In accordance with the provisions of Rule 462 promulgated under the Securities
Act, this registration statement will become effective upon filing with the
Securities and Exchange Commission.
<PAGE>

                                    PART I

             INFORMATION REQUIRED IN THE SECTION 10(a) PROSPECTUS

Item 1.   Plan Information.*

Item 2.   Registrant Information and Employee Plan Annual Information. *


        * Information required by Part I to be contained in the Section 10(a)
          prospectus is omitted from this registration statement in accordance
          with Rule 428 under the Securities Act and the Note to Part I of Form
          S-8.


                                    Part II

              INFORMATION REQUIRED IN THE REGISTRATION STATEMENT

Item 3.   Incorporation of Documents by Reference.

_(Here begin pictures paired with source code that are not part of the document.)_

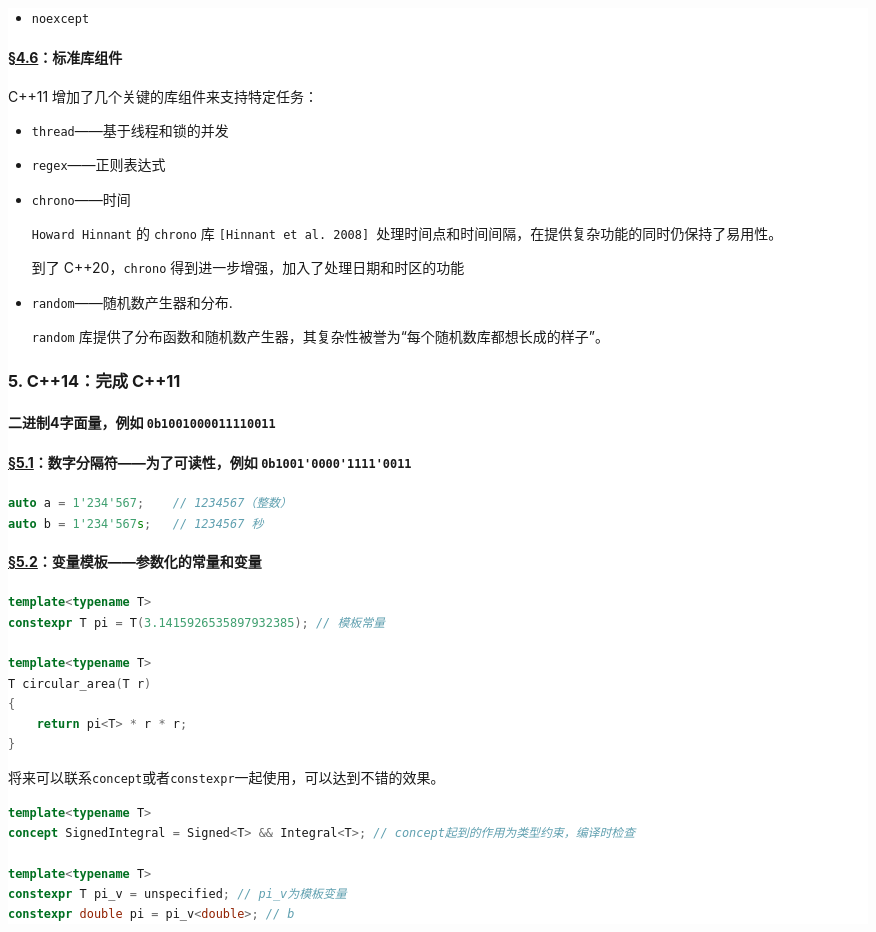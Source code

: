 - `noexcept`



#### [§4.6](https://github.com/Cpp-Club/Cxx_HOPL4_zh/blob/main/04.md#46-c11标准库组件)：标准库组件

C++11 增加了几个关键的库组件来支持特定任务：

- `thread`——基于线程和锁的并发

- `regex`——正则表达式

- `chrono`——时间

  `Howard Hinnant` 的 `chrono` 库 `[Hinnant et al. 2008] `处理时间点和时间间隔，在提供复杂功能的同时仍保持了易用性。

  到了 C++20，`chrono` 得到进一步增强，加入了处理日期和时区的功能

- `random`——随机数产生器和分布.

  `random` 库提供了分布函数和随机数产生器，其复杂性被誉为“每个随机数库都想长成的样子”。



### 5. C++14：完成 C++11

#### 二进制4字面量，例如 `0b1001000011110011`



#### [§5.1](https://github.com/Cpp-Club/Cxx_HOPL4_zh/blob/main/05.md#51-数字分隔符)：数字分隔符——为了可读性，例如 `0b1001'0000'1111'0011`

```cpp
auto a = 1'234'567;    // 1234567（整数）
auto b = 1'234'567s;   // 1234567 秒
```



#### [§5.2](https://github.com/Cpp-Club/Cxx_HOPL4_zh/blob/main/05.md#52-变量模板)：变量模板——参数化的常量和变量

```cpp
template<typename T>
constexpr T pi = T(3.1415926535897932385); // 模板常量

template<typename T>
T circular_area(T r)
{
    return pi<T> * r * r;
}
```

将来可以联系`concept`或者`constexpr`一起使用，可以达到不错的效果。

```cpp
template<typename T>
concept SignedIntegral = Signed<T> && Integral<T>; // concept起到的作用为类型约束，编译时检查

template<typename T> 
constexpr T pi_v = unspecified; // pi_v为模板变量
constexpr double pi = pi_v<double>; // b
```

          The following documents are incorporated by reference in this
Registration Statement:

     1. The Company's latest prospectus filed pursuant to Rule 424(b) under the
        Securities Act of 1933, as amended, filed February 16, 2000;
     2. The Company's Quarterly Report on Form 10-QSB for the quarter ended
        March 31, 2000;
     3. The Company's Quarterly Report on Form 10-QSB for the quarter ended June
        30, 2000; and
     4. The description of the Company's Common Stock contained in the
        Registration Statement on Form 8-A of the Company, filed December 14,
        1999, including any amendments and reports filed for the purpose of
        updating such description.

          All documents subsequently filed by the Registrant pursuant to
Sections 13(a), 13(c), 14 and 15(d) of the Securities Exchange Act of 1934,
prior to the filing of a post-effective amendment to this Registration Statement
that indicates that all Common Stock to which this Registration Statement
relates has been sold or that deregisters all Common Stock to which this
Registration Statement relates then remaining unsold, shall be deemed to be
incorporated by reference in this Registration Statement and to be a part hereof
from the date of filing such reports and documents.

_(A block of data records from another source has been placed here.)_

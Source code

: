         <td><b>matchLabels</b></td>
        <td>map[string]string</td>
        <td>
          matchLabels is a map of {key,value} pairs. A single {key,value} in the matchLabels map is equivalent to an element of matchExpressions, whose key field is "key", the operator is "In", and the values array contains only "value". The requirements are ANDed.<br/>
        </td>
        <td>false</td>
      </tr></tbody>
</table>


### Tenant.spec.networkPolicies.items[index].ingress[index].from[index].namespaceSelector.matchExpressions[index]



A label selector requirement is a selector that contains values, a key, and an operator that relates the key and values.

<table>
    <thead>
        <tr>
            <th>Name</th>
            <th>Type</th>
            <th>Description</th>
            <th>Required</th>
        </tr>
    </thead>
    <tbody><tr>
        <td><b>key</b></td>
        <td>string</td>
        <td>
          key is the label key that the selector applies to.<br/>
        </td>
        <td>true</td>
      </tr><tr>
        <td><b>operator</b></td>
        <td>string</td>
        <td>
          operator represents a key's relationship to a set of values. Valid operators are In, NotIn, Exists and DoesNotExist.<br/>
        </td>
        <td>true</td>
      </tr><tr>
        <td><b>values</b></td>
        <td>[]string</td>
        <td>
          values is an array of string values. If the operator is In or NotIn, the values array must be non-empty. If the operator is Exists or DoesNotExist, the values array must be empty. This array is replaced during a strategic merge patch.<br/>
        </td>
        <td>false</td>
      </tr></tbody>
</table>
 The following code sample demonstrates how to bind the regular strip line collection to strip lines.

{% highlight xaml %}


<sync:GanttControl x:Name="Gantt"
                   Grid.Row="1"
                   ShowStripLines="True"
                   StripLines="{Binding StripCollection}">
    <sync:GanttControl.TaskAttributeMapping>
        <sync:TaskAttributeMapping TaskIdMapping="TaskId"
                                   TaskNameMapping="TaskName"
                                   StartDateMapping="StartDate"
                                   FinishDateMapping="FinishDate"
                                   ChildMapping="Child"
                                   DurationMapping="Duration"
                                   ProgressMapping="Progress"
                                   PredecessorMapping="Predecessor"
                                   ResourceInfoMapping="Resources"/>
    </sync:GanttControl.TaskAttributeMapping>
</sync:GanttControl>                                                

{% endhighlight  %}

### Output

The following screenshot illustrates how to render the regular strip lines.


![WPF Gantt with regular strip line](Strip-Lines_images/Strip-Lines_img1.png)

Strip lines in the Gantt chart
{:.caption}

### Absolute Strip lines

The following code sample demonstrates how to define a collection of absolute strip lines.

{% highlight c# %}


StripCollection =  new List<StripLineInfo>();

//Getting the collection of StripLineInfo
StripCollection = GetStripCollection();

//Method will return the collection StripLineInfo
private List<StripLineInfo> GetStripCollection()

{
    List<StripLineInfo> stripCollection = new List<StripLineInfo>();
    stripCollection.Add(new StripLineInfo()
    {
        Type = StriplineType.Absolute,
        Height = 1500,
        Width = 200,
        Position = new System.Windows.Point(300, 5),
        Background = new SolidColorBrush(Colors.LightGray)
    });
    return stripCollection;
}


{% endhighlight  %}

Item 4.   Description of Securities.

          Not applicable.

Item 5.   Interests of Named Experts and Counsel.

          Not applicable.

Item 6.   Indemnification of Directors and Officers.

                                       1
<PAGE>

     Section 145 of the General Corporation Law of the State of Delaware
empowers a Delaware corporation to indemnify any person who was or is a party or
is threatened to be made a party to any threatened, pending, or completed
action, suit, or proceeding, whether civil, criminal, administrative, or
investigative (other than an action by or in the right of the corporation) by
reason of the fact that such person is or was a director, officer, employee, or
agent of the corporation, or is or was serving at the request of the corporation
as a director, officer, employee, or agent of another corporation, partnership,
joint venture, trust, or other enterprise, against expenses (including
attorneys' fees), judgments, fines, and amounts paid in settlement actually and
reasonably incurred by such person in connection with such action, suit, or
proceeding if such person acted in good faith and in a manner such person
reasonably believed to be in or not opposed to the best interests of the
corporation, and with respect to any criminal action or proceeding, had no
reasonable cause to believe that such person's conduct was unlawful. The
termination of any action, suit, or proceeding by judgment, order, settlement,
conviction, or upon plea of nolo contendere or its equivalent, does not, of
itself, create a presumption that such person did not act in good faith and in a
manner that such person reasonably believed to be in or not opposed to the best
interests of the corporation, and, with respect to any criminal action or
proceeding, had reasonable cause to believe that such person's conduct was
unlawful.

     In the case of an action by or in the right of the corporation, Section 145
empowers a corporation to indemnify any person who was or is a party or is
threatened to be made a party to any threatened, pending, or completed action in
any of the capacities set forth above against expenses (including attorneys'
fees) actually and reasonably incurred by such person in connection with the
defense or settlement of such action or suit if such person acted in good faith
and in a manner that such person reasonably believed to be in and not opposed to
the best interests of the corporation, except that indemnification is not
permitted in respect of any claim, issue, or matter as to which such person is
adjudged to be liable to the corporation unless and only to the extent that the
Court of Chancery or the court in which such action or suit was brought
determines upon application that, despite the adjudication of liability but in
view of all the circumstances of the case, such person is fairly and reasonably
entitled to indemnity for such expenses that the Court of Chancery or such other
court deems proper.

  Section 145 further provides:

 .  that a Delaware corporation is required to indemnify a director, officer,
   employee, or agent against expenses (including attorneys' fees) actually and
   reasonably incurred by such person in connection with any action, suit, or
   proceeding or in defense of any claim, issue, or matter therein as to which
   such person has been successful on the merits or otherwise;

 .  that indemnification provided for by Section 145 shall not be deemed
   exclusive of any other rights to which the indemnified party may be entitled;

 .  that indemnification provided for by Section 145 shall, unless otherwise
   provided when authorized or ratified, continue as to a person who has ceased
   to be a director, officer, employee, or agent and shall inure to the benefit
   of such person's heirs, executors, and administrators; and

 .  that a Delaware corporation may purchase and maintain insurance on behalf of
   its directors or officers against any such liability asserted against them as
   directors or officers or arising out of

                                       2
<PAGE>

   their status as directors or officers whether or not the corporation would
   have the power to indemnify them against liability under Section 145.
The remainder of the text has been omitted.